Task:
Each entry below is to be returned exactly, with any pictures left out.

Entries supplied:

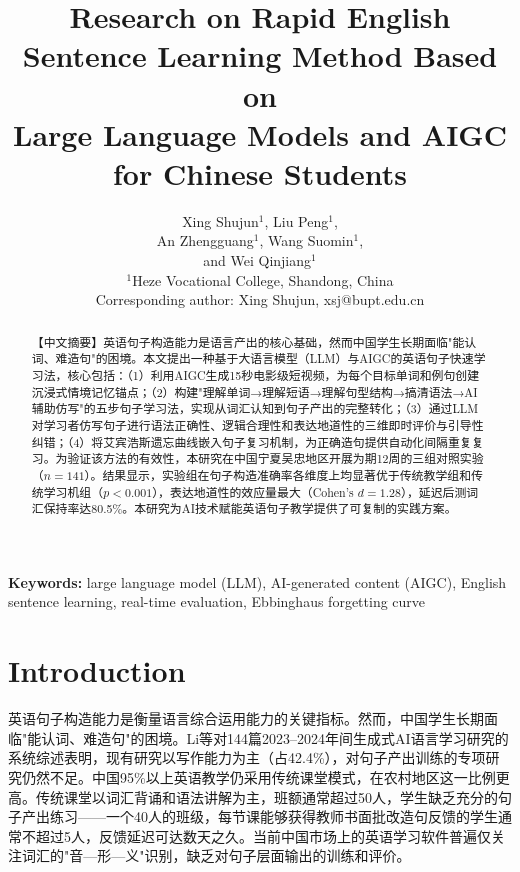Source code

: \documentclass[12pt,a4paper]{ctexart}
\newcommand{\keywords}[1]{\par\noindent\textbf{Keywords:} #1\par\vspace{0.3cm}}
\begin{document}
\date{}

\title{Research on Rapid English Sentence Learning Method Based on\\ Large Language Models and AIGC for Chinese Students}

\author{Xing Shujun$^{1}$, Liu Peng$^{1}$,\\
An Zhengguang$^{1}$, Wang Suomin$^{1}$,\\
and Wei Qinjiang$^{1}$\\[0.3cm]
$^{1}$Heze Vocational College, Shandong, China\\[0.3cm]
Corresponding author: Xing Shujun, xsj@bupt.edu.cn}

\begin{abstract}
【中文摘要】英语句子构造能力是语言产出的核心基础，然而中国学生长期面临"能认词、难造句"的困境。本文提出一种基于大语言模型（LLM）与AIGC的英语句子快速学习法，核心包括：（1）利用AIGC生成15秒电影级短视频，为每个目标单词和例句创建沉浸式情境记忆锚点；（2）构建"理解单词→理解短语→理解句型结构→搞清语法→AI辅助仿写"的五步句子学习法，实现从词汇认知到句子产出的完整转化；（3）通过LLM对学习者仿写句子进行语法正确性、逻辑合理性和表达地道性的三维即时评价与引导性纠错；（4）将艾宾浩斯遗忘曲线嵌入句子复习机制，为正确造句提供自动化间隔重复复习。为验证该方法的有效性，本研究在中国宁夏吴忠地区开展为期12周的三组对照实验（$n=141$）。结果显示，实验组在句子构造准确率各维度上均显著优于传统教学组和传统学习机组（$p<0.001$），表达地道性的效应量最大（Cohen's $d=1.28$），延迟后测词汇保持率达80.5\%。本研究为AI技术赋能英语句子教学提供了可复制的实践方案。
\end{abstract}

\keywords{large language model (LLM), AI-generated content (AIGC), English sentence learning, real-time evaluation, Ebbinghaus forgetting curve}

\maketitle


\section{Introduction}  %

英语句子构造能力是衡量语言综合运用能力的关键指标。然而，中国学生长期面临"能认词、难造句"的困境。Li等\cite{li2025twoyears}对144篇2023--2024年间生成式AI语言学习研究的系统综述表明，现有研究以写作能力为主（占42.4\%），对句子产出训练的专项研究仍然不足。中国95\%以上英语教学仍采用传统课堂模式，在农村地区这一比例更高。传统课堂以词汇背诵和语法讲解为主，班额通常超过50人\cite{wang2011large}，学生缺乏充分的句子产出练习——一个40人的班级，每节课能够获得教师书面批改造句反馈的学生通常不超过5人，反馈延迟可达数天之久。当前中国市场上的英语学习软件普遍仅关注词汇的"音—形—义"识别，缺乏对句子层面输出的训练和评价。
\end{document}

Task response:
Source code

: \documentclass[12pt,a4paper]{ctexart}
\newcommand{\keywords}[1]{\par\noindent\textbf{Keywords:} #1\par\vspace{0.3cm}}
\begin{document}
\date{}

\title{Research on Rapid English Sentence Learning Method Based on\\ Large Language Models and AIGC for Chinese Students}

\author{Xing Shujun$^{1}$, Liu Peng$^{1}$,\\
An Zhengguang$^{1}$, Wang Suomin$^{1}$,\\
and Wei Qinjiang$^{1}$\\[0.3cm]
$^{1}$Heze Vocational College, Shandong, China\\[0.3cm]
Corresponding author: Xing Shujun, xsj@bupt.edu.cn}

\begin{abstract}
【中文摘要】英语句子构造能力是语言产出的核心基础，然而中国学生长期面临"能认词、难造句"的困境。本文提出一种基于大语言模型（LLM）与AIGC的英语句子快速学习法，核心包括：（1）利用AIGC生成15秒电影级短视频，为每个目标单词和例句创建沉浸式情境记忆锚点；（2）构建"理解单词→理解短语→理解句型结构→搞清语法→AI辅助仿写"的五步句子学习法，实现从词汇认知到句子产出的完整转化；（3）通过LLM对学习者仿写句子进行语法正确性、逻辑合理性和表达地道性的三维即时评价与引导性纠错；（4）将艾宾浩斯遗忘曲线嵌入句子复习机制，为正确造句提供自动化间隔重复复习。为验证该方法的有效性，本研究在中国宁夏吴忠地区开展为期12周的三组对照实验（$n=141$）。结果显示，实验组在句子构造准确率各维度上均显著优于传统教学组和传统学习机组（$p<0.001$），表达地道性的效应量最大（Cohen's $d=1.28$），延迟后测词汇保持率达80.5\%。本研究为AI技术赋能英语句子教学提供了可复制的实践方案。
\end{abstract}

\keywords{large language model (LLM), AI-generated content (AIGC), English sentence learning, real-time evaluation, Ebbinghaus forgetting curve}

\maketitle


\section{Introduction}  %

英语句子构造能力是衡量语言综合运用能力的关键指标。然而，中国学生长期面临"能认词、难造句"的困境。Li等\cite{li2025twoyears}对144篇2023--2024年间生成式AI语言学习研究的系统综述表明，现有研究以写作能力为主（占42.4\%），对句子产出训练的专项研究仍然不足。中国95\%以上英语教学仍采用传统课堂模式，在农村地区这一比例更高。传统课堂以词汇背诵和语法讲解为主，班额通常超过50人\cite{wang2011large}，学生缺乏充分的句子产出练习——一个40人的班级，每节课能够获得教师书面批改造句反馈的学生通常不超过5人，反馈延迟可达数天之久。当前中国市场上的英语学习软件普遍仅关注词汇的"音—形—义"识别，缺乏对句子层面输出的训练和评价。
\end{document}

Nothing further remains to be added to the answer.